Summer Classic matures Missouri player

PO‘IPU — Kanoa Fujita and Kimo Honda teamed to get past Dylan Wehrly and Meynard Enriquez, 6-3, 2-6, 1-0(10-7) in Men’s B doubles during the Summer Classic at the Po‘ipu Kai tennis courts.

Donna Umetsu, a longtime tennis enthusiast from the Westside, said what people don’t realize is how young Fujita is.

“Kanoa is a 16-year-old from Missouri who is on Kaua‘i for the summer and had never played in any kind of big tournament before,” Umetsu said in an email. “Kimo, Kanoa’s partner, worked with him last summer and continued this summer.”

With this experience, Fujita decided he wanted to play in the Summer Classic, a doubles tournament benefiting the Kaua‘i United Way and a part of the Koloa Plantation Days.

But more than playing, he wanted to be Honda’s partner.

“Kimo told him that because he was a ‘B’ player, Kanoa would have to play ‘up’ in the Men’s B Division,” Umetsu said. “That meant Kanoa would have to work really hard to improve his game.”

Fujita stepped up to the challenge, taking the court with Honda during the opening day last Saturday, and working three games on winning notes during the preliminary rounds.

But as the duo progressed, games became tougher, the Honda/Fujita duo getting past the semifinals in a three-set tie-breaker against Jef Aceret and Andrew Sugita, 6-7, 6-3, 1-0(10-4).

In the finals, against Wehrly and Enriquez, another three-set tie-breaker gave the division title to Honda and Fujita, 6-3, 2-6, 1-0(10-7).

“The fact that Kanoa and Kimo won against well-seasoned, experienced, hard-hitting men is a testament to Kimo’s excellent instruction,” Umetsu said. “But it is also a demonstration of Kanoa’s dedication, maturity and never-say-die attitude.”

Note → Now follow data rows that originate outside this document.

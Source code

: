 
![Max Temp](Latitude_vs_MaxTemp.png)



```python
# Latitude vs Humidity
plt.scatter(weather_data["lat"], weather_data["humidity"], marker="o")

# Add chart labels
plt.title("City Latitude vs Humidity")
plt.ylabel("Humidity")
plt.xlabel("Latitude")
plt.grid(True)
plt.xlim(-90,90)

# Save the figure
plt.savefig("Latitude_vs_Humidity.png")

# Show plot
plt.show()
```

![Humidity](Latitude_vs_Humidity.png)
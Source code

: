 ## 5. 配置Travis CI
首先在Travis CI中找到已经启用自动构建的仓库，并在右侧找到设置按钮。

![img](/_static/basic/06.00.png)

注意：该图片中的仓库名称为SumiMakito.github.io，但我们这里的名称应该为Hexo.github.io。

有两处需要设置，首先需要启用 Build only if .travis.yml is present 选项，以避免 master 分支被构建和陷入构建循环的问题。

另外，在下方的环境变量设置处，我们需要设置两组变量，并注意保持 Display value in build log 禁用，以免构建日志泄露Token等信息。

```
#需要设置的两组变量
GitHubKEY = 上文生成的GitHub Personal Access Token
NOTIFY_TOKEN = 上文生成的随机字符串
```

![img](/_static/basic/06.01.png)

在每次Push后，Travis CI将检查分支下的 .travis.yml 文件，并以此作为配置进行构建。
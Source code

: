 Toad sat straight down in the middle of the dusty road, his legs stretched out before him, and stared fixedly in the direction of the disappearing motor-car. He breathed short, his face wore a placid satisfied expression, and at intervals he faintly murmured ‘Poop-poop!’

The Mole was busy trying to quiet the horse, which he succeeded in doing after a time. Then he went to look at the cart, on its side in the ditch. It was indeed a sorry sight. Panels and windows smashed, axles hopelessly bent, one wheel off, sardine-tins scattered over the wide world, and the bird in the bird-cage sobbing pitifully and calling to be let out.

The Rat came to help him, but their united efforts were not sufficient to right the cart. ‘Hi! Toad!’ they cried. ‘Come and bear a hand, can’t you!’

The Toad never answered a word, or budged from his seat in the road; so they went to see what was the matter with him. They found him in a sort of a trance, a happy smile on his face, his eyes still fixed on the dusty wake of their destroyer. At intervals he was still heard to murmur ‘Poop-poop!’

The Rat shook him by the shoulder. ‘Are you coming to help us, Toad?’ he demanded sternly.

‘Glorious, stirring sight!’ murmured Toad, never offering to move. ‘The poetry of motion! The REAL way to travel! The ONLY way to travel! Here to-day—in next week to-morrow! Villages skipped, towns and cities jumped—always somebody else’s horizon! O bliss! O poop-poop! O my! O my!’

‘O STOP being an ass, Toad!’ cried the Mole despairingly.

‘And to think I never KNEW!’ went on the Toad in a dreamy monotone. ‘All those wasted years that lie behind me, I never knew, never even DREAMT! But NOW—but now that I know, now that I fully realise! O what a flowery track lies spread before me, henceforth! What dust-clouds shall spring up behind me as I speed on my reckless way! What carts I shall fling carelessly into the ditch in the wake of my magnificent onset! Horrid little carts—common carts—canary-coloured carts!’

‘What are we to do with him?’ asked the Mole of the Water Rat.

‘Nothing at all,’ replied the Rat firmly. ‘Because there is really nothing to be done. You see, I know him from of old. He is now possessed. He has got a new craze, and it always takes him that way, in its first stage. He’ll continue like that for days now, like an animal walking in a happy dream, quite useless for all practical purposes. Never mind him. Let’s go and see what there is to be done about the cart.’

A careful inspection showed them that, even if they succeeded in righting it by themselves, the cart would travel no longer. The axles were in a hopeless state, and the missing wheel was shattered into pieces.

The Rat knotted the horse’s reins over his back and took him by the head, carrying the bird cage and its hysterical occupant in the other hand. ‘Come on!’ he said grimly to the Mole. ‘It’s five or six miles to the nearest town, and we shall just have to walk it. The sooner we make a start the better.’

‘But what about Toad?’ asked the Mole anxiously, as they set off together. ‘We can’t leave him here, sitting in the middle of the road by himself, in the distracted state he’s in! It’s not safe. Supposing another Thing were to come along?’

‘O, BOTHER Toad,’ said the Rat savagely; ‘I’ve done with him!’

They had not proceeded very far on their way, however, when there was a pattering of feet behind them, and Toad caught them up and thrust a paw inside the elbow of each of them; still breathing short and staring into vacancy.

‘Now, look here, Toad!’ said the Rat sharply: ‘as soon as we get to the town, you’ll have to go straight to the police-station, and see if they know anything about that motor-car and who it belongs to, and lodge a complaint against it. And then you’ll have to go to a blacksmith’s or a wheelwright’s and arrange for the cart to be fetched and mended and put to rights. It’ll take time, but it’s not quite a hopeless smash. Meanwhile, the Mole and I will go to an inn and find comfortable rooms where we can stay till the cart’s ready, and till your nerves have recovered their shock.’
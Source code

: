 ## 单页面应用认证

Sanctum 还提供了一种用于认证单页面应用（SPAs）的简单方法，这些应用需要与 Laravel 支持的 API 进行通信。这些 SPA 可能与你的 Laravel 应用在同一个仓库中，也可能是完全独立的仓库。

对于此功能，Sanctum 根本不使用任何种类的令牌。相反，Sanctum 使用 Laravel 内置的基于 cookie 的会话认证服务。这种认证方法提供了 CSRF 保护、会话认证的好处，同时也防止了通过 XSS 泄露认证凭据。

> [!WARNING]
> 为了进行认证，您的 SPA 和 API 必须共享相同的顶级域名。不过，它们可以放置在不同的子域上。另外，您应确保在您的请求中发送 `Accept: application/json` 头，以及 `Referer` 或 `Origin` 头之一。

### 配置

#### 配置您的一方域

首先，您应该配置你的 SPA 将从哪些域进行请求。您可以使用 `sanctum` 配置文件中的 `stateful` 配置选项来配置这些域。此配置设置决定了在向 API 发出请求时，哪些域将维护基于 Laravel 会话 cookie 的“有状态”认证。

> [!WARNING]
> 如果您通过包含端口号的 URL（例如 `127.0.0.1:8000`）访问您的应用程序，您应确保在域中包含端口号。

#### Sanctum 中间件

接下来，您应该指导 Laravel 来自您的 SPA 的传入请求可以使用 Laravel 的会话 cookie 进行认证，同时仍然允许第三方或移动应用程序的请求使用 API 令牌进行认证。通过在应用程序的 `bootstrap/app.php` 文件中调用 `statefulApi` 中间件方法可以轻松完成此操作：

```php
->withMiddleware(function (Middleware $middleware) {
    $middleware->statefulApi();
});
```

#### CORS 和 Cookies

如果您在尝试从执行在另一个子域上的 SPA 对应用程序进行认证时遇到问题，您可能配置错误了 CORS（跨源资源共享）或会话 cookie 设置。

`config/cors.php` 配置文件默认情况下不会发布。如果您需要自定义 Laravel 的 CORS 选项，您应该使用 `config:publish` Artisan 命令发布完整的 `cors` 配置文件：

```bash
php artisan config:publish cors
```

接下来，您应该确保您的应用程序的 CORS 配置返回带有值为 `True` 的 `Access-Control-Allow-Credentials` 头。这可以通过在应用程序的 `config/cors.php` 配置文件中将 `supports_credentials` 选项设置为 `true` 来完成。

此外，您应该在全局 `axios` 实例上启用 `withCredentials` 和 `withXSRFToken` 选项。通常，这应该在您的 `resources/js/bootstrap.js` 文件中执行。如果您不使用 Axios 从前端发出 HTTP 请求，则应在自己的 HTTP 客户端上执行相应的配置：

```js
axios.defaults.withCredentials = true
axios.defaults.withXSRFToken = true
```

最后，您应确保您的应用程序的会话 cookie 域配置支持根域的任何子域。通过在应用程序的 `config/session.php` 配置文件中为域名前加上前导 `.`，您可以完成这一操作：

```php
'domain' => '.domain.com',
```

Umetsu said with back-to-back three-set tie-breaking matches, the pressure must have been tough, not to mention having to be mentally and emotionally tough.

“I helped Kimo when he worked with Kanoa this summer, so it was super exciting for me to see what can happen when a young player gives his, or her, all,” Umetsu said. “It was also very inspiring for the Waimea High School tennis kids who witnessed this incredible feat.”

Unfortunately, Fujita, like the other college kids who were on the court for the Summer Classic, as the days of summer come to a close, he packs up and heads back to Missouri — until next summer.